Marwan Bishara: Has it become a de facto regional forum led by America. An American-led regional order where everyone in the Middle East is judged according to the process. You're a good guy. You're for the process. If you're not for the process, you're the bad guy. Are you eye to eye with America you're probably with the process, if you're not, you're not with the process. The process has become the regional order, the compass.
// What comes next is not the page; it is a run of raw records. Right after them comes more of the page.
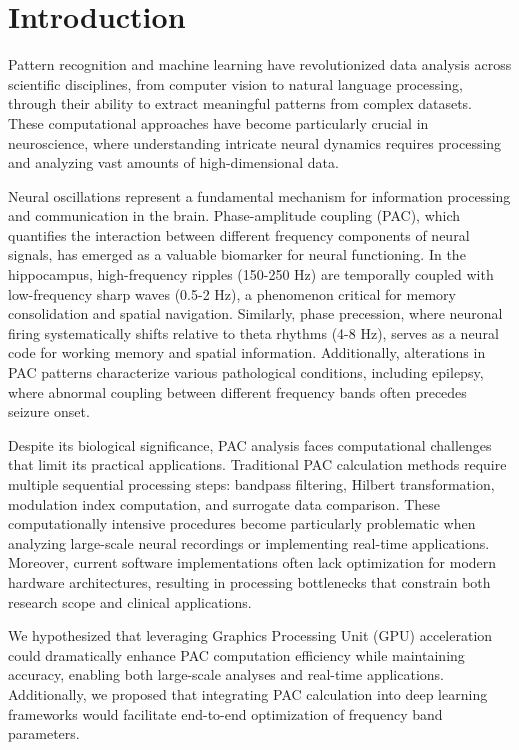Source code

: 
\section{Introduction}
Pattern recognition and machine learning have revolutionized data analysis across scientific disciplines, from computer vision to natural language processing, through their ability to extract meaningful patterns from complex datasets. These computational approaches have become particularly crucial in neuroscience, where understanding intricate neural dynamics requires processing and analyzing vast amounts of high-dimensional data.

Neural oscillations represent a fundamental mechanism for information processing and communication in the brain. Phase-amplitude coupling (PAC), which quantifies the interaction between different frequency components of neural signals, has emerged as a valuable biomarker for neural functioning. In the hippocampus, high-frequency ripples (150-250 Hz) are temporally coupled with low-frequency sharp waves (0.5-2 Hz), a phenomenon critical for memory consolidation and spatial navigation. Similarly, phase precession, where neuronal firing systematically shifts relative to theta rhythms (4-8 Hz), serves as a neural code for working memory and spatial information. Additionally, alterations in PAC patterns characterize various pathological conditions, including epilepsy, where abnormal coupling between different frequency bands often precedes seizure onset.

Despite its biological significance, PAC analysis faces computational challenges that limit its practical applications. Traditional PAC calculation methods require multiple sequential processing steps: bandpass filtering, Hilbert transformation, modulation index computation, and surrogate data comparison. These computationally intensive procedures become particularly problematic when analyzing large-scale neural recordings or implementing real-time applications. Moreover, current software implementations often lack optimization for modern hardware architectures, resulting in processing bottlenecks that constrain both research scope and clinical applications.

We hypothesized that leveraging Graphics Processing Unit (GPU) acceleration could dramatically enhance PAC computation efficiency while maintaining accuracy, enabling both large-scale analyses and real-time applications. Additionally, we proposed that integrating PAC calculation into deep learning frameworks would facilitate end-to-end optimization of frequency band parameters.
It's that foothold for America in the region.
Noura Erakat: I think that the US has a lot of footholds and this is not the sole compass, it's one of many, and yes you're right that it's become a litmus, and it defines the US's relationship vis-a-vis most of the Middle Eastern countries, but the US can absolutely change this balance of power.
Marwan Bishara: But look at it, I mean they are, now they are basically absent from Iraq, although there have been meetings, absent from Iran and its nuclear project, absent from Syria, absent from Egypt, absent from Libya, the only place that remains is the Middle East peace process.
Nathan Thrall: The US looks at a region in which they are losing influence and they see that this is one place where they can actually exercise some influence and perhaps they're not going to resolve the Palestinian-Israeli conflict but they're at least, as I mentioned a second ago, they're at least going to prevent it from going into a downward spiral.
Marwan Bishara: Peace process as a strategic American national interest. The peace process is not necessarily peace.
Noura Erakat: The investment in peace but the US just because it does, I think the US is exerting influence on a daily basis, just that who it decides to support, which countries it decides to fund, the military funding to Egypt, to Saudi Arabia, to Jordan, I think that the US is quite influential in the Middle East and continues to be so and there is no resistance against that, so yes, the peace process might be a fixture within that, but all it is, is a balance of power and maintaining the status quo --
Marwan Bishara: -- or imbalance of power.
Noura Erakat: Or the imbalance of power that is very short-sighted in its prospects.
Marwan Bishara: Well short-sighted. Maybe, maybe not. Gentlemen, Noura, thank you.
And I'll be back with a final note.
Marwan Bishara: When it comes to the peace process, history repeats itself first as a tragedy, then a farce and back again. So if the appointment of Israel's darling, Dennis Ross as peace envoy was tragic, the appointment of Martin Indyk twenty years is certainly a farce.
It's comical that President Obama asks Israelis and Palestinians to show courage, leadership and originality, then appoints another Israel darling to head his peace efforts.
Indyk heads the Saban center, the Middle East wing of the Brookings Institution, the same Haim Saban who told the Israeli paper Haaretz that he' s an admirer of Ariel Sharon and dreams of being Israel's information minister.
Alas, Indyk has already gotten his dream job after serving at AIPAC, the Israel Lobby, and heading its think-tank, the Washington Institute.
And once again, hypocrisy has a face to go along. That's the way it goes.